But... he also managed to alienate the left of the Labour Party, some of whom had been clinging desperately to the hope his premiership would signal a return to 'traditional' Labour values, with one simple act.  He received Thatcher at Downing Street, in the full glare of publicity, praising her as a "conviction politician".  Now, the visit may very well have been a kindness to the 81 year-old widow, but for Brown, the supposed more left-wing of the Brown-Blair partnership, to welcome her, praise her, appear with her in full publicity was, I believe, a terrible mistake for him.  Oh yes, it enabled him to score some short term cheap points against the Conservatives (who were trying to portray themselves as more, well, fluffy than the Thatcher years), but it damaged his relationship with the core of his own party, those who had been hanging on for him for years.  It revealed an obsession with student style politics, cheap point scoring, and not the kind of conviction politics he was supposedly praising.

From that point on, it all started to go wrong.  The polls were so good that some within the government started to press Brown to hold a snap general election.  This was not necessarily a bad idea, but whichever decision was to be made, it had to be made quickly.  As it was, Brown dithered, and the inheritance tax issue suddenly exploded.

I'm still amazed that this issue was as big as it was.  Inheritance tax is, frankly, a non-issue to the overwhelming majority of voters.  96% of estates are unaffected by it.  And yet, somehow, working and middle class voters, who would never have to deal with it, suddenly saw it as a major problem.  This 'tax on death' as it was dubbed was used by the Tories was used as an example of 'stealth taxes', of a cunning and devious administration pinching pennies from the public.  I even heard one columnist claiming inheritance tax was causing a reduction in first-time house buyers, as they had to pay up on money inherited, rather than buy a house...

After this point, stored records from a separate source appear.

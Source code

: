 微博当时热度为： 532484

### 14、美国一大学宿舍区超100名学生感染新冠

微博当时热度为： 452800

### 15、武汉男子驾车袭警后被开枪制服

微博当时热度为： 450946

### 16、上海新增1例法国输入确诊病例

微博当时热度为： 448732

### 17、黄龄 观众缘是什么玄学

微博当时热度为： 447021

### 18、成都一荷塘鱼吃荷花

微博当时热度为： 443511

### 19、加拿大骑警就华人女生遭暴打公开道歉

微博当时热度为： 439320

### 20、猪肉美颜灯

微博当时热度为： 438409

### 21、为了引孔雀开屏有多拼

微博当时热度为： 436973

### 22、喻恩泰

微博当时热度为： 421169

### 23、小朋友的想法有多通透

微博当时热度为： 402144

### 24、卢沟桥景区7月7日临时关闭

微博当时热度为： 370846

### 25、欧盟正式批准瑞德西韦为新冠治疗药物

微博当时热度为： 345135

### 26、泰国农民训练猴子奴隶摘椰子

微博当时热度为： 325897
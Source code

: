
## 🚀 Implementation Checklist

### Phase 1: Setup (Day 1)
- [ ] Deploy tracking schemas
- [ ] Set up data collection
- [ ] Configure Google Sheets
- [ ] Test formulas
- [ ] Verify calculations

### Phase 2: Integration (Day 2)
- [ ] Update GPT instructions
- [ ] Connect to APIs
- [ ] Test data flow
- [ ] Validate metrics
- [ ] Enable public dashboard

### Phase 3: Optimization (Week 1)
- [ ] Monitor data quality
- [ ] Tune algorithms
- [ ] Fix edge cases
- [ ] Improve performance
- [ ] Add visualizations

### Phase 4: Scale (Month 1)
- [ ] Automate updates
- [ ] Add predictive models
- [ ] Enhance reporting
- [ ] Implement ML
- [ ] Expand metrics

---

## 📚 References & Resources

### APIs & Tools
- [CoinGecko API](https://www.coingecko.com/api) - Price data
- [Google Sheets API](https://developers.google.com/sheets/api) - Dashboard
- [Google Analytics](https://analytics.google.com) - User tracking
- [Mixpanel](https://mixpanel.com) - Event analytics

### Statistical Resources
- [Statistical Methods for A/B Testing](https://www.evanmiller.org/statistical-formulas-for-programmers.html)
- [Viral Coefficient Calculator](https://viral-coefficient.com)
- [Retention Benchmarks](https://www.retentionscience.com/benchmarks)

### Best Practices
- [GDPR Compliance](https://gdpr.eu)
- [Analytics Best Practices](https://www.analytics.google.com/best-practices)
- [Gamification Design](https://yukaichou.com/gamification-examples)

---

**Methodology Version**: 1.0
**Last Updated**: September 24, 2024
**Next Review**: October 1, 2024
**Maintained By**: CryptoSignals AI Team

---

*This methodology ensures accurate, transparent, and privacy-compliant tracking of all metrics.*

This was a chance for Brown to show himself as a conviction politician.  Inheritance tax catches only the very largest estates.  It helps to stop the accumulation of vast family fortunes, dynastic money and privilege.  And yet... he was running scared from Tory attacks.  They had, frankly, left him alone over the summer, his honeymoon period.  To have attacked him while the country was reeling from various calamities would have seemed churlish.  But now the gloves were off, and Brown had to deal with attacks on him for the first time.  And he failed the test.

Instead of going out and defending the whole concept of the tax, he crumbled, and got his puppet chancellor to announce a rapid change.  The change in itself was minor - a combining of spousal allowances, meaning instead of two allowances of £300,000, there was one of £600,000 - and achieved little - anyone in a position to worry about the tax had already arranged their affairs to achieve the same effect.  But the perception was that Brown had finally been 'found out' on a stealth tax, and had backed down.  Suddenly the Tories were able to go back to their old mantra of claiming Labour were a high tax, high spend party, and questions on their economic competence were back on the table, where they hadn't been for more than a decade.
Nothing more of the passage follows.